From Latin dēpōnēns (“laying aside”), the present active participle of dēpōnō (“lay aside”), from dē- + pōnō (“put, place”). The name comes from the idea that such verbs were originally reflexive and then later "laid aside" their passive meanings.
deponent (not comparable)
- (grammar, of a verb) Having passive grammatical form (that is, conjugating like the passive voice), but an active meaning.
deponent (plural deponents)
- (law) A witness; especially one who gives information under oath, in a deposition concerning facts known to him or her.

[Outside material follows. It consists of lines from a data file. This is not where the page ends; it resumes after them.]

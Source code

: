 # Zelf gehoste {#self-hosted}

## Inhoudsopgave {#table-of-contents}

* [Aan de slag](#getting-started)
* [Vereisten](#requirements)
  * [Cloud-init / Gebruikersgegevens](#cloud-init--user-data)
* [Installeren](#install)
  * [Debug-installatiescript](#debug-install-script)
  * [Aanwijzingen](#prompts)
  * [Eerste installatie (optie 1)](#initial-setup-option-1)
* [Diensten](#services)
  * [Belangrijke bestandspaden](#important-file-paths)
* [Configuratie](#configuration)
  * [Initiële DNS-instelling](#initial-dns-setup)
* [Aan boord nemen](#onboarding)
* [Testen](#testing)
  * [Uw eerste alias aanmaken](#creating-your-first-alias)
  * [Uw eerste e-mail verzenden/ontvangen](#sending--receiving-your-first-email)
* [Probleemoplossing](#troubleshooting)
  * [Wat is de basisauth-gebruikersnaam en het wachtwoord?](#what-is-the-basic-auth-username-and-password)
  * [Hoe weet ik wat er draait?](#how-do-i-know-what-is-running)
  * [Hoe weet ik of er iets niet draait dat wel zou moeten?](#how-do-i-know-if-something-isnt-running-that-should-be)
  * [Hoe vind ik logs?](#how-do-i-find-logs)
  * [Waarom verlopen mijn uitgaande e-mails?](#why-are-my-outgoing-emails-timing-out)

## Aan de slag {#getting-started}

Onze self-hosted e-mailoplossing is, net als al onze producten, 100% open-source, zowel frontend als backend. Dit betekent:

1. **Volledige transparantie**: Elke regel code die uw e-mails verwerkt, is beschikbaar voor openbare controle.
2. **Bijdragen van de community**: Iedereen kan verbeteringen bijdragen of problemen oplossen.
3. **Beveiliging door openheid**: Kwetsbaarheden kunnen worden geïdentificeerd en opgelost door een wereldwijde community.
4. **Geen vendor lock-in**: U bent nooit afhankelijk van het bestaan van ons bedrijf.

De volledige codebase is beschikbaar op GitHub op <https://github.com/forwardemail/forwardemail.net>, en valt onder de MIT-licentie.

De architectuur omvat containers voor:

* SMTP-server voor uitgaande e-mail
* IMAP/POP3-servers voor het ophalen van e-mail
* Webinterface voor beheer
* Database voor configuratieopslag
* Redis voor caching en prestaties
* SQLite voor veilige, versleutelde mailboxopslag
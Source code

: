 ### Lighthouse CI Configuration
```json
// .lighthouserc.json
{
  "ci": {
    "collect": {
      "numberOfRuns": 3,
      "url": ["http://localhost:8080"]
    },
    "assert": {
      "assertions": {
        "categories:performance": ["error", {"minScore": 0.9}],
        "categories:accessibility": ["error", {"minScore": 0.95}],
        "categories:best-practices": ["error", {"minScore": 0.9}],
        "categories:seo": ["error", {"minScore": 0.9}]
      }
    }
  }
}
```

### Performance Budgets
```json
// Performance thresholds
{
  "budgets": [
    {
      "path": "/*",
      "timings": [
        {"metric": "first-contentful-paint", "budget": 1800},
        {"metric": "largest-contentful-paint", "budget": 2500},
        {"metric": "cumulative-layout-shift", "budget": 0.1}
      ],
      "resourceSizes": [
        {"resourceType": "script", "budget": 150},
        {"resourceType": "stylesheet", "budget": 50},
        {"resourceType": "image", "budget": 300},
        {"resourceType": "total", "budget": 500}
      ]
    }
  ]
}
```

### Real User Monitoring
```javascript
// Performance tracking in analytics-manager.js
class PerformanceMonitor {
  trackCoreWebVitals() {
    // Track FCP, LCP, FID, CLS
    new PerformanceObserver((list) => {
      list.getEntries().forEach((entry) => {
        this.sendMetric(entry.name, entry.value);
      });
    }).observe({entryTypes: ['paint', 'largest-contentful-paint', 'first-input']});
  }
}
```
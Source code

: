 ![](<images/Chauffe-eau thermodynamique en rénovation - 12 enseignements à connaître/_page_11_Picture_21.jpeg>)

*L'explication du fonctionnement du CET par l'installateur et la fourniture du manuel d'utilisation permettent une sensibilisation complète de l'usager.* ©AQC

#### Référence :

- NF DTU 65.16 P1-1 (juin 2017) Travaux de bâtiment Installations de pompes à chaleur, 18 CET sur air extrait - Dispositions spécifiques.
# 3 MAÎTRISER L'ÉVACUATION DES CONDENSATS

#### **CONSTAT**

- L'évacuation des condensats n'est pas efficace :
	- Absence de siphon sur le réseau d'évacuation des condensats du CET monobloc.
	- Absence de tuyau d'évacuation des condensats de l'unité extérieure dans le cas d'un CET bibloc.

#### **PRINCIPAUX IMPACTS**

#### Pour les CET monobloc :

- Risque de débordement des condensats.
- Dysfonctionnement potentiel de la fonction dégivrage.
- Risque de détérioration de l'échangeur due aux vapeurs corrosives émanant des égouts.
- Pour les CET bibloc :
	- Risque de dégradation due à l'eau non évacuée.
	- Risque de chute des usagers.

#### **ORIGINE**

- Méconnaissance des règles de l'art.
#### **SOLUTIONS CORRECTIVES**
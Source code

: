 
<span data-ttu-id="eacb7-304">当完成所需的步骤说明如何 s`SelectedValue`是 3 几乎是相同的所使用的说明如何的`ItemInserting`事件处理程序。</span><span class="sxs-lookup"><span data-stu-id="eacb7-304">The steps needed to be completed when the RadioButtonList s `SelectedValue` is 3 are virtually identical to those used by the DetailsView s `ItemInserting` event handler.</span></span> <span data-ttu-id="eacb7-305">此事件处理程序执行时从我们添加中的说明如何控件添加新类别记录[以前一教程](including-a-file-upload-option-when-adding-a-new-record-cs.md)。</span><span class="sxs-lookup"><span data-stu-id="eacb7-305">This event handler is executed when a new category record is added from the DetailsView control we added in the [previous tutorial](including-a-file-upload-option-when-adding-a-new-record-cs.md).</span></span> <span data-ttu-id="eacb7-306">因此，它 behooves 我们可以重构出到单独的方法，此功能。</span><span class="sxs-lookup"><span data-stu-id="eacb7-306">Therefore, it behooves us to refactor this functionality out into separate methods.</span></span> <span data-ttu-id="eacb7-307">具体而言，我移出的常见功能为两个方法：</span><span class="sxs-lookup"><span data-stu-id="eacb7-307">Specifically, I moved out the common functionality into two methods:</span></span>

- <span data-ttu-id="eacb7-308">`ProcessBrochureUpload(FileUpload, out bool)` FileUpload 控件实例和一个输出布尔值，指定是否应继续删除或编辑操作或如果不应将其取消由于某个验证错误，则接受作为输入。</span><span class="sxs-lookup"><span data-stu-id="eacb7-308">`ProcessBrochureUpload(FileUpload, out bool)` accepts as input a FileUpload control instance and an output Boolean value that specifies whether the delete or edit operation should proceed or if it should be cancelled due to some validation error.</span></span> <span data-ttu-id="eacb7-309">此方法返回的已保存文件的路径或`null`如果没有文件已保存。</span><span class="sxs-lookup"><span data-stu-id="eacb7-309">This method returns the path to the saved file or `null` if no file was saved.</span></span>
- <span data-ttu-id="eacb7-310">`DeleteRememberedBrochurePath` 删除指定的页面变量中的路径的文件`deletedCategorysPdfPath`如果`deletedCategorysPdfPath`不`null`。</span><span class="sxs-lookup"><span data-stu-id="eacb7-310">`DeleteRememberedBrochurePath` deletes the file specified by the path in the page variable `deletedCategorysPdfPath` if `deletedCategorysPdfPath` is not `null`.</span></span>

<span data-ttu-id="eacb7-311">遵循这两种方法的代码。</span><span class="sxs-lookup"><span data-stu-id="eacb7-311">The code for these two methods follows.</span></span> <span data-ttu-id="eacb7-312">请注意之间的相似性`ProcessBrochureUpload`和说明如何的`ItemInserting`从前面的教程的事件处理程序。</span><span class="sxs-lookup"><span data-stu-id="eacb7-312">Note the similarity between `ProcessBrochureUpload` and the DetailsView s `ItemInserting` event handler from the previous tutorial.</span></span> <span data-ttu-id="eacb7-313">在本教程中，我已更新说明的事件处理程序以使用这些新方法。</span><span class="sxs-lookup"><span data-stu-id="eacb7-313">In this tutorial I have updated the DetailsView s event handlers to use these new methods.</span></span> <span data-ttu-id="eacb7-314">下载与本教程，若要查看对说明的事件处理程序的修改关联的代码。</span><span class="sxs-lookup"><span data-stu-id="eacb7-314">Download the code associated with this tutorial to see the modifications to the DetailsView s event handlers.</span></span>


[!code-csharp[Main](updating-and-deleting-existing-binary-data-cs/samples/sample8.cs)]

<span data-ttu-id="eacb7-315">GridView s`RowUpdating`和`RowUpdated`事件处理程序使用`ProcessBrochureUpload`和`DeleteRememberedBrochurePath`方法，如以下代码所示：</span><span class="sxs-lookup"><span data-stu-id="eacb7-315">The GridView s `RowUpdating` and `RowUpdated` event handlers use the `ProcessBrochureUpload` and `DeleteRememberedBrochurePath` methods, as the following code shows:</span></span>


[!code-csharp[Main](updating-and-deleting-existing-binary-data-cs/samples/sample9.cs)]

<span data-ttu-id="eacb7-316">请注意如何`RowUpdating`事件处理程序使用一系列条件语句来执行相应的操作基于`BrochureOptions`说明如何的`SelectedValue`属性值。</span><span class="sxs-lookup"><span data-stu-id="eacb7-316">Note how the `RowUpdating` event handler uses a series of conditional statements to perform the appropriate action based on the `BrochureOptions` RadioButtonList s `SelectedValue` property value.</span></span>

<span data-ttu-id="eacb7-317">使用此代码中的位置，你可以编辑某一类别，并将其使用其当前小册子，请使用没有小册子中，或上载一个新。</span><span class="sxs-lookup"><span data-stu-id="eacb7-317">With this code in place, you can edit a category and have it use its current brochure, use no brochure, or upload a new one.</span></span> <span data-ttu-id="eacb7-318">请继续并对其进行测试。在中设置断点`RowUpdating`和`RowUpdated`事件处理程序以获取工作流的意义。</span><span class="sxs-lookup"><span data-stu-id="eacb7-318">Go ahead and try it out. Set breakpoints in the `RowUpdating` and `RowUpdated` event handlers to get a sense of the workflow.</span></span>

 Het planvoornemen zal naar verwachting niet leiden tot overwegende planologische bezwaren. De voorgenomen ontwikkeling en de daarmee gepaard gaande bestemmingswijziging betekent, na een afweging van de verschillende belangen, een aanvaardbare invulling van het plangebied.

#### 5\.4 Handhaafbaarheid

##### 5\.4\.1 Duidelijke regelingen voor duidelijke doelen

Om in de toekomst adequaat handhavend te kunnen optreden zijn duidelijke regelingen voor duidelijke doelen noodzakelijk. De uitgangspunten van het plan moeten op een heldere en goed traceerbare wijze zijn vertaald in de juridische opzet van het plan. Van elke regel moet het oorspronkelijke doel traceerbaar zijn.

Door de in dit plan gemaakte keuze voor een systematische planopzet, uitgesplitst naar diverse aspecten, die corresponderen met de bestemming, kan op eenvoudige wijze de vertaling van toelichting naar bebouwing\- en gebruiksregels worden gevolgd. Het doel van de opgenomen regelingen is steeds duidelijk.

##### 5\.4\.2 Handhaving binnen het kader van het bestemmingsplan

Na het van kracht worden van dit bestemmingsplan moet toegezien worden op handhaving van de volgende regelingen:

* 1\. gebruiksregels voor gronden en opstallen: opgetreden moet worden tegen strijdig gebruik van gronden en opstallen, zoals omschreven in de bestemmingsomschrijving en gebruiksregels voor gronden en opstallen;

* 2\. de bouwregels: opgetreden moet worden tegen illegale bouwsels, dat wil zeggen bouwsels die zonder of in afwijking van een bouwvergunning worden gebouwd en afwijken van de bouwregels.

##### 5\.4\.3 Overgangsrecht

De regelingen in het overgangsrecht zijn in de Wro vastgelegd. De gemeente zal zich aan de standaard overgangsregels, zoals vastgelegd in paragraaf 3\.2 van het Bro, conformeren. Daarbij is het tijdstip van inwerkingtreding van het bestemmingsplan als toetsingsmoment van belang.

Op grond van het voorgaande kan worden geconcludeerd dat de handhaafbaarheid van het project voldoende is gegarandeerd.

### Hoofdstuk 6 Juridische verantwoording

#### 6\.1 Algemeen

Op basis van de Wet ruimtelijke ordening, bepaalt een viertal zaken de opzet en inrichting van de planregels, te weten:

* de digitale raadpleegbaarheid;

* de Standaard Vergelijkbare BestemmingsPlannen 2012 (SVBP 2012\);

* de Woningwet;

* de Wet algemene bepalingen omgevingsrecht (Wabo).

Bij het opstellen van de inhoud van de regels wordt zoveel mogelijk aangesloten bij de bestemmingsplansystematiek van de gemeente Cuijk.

- 1898, R. S. Craig, Adam Laing, The Hawick Tradition of 1514: The Town's Common Flag and Seal, page 240:
- The said William Aitken, being of new solemnly sworn, &c., depones he is a Burgess of Hawick, and had the property of a house which he now liferents, the fee being disponed to his son-in-law, Bailie Robert Scot, for the use of his son William, his daughter, Bailie Scot's wife, having paid the price of the house; depones sixty years ago Gilbert Elliot was tenant in Nether Southfield, who broke Hawick Common by plowing a part of it, which the Deponent saw at the Common-Riding when the Magistrates and other persons at the Common-Riding potched the ground he had plowed, and was then sown that he might not reap the crop of this.
- (grammar) A deponent verb.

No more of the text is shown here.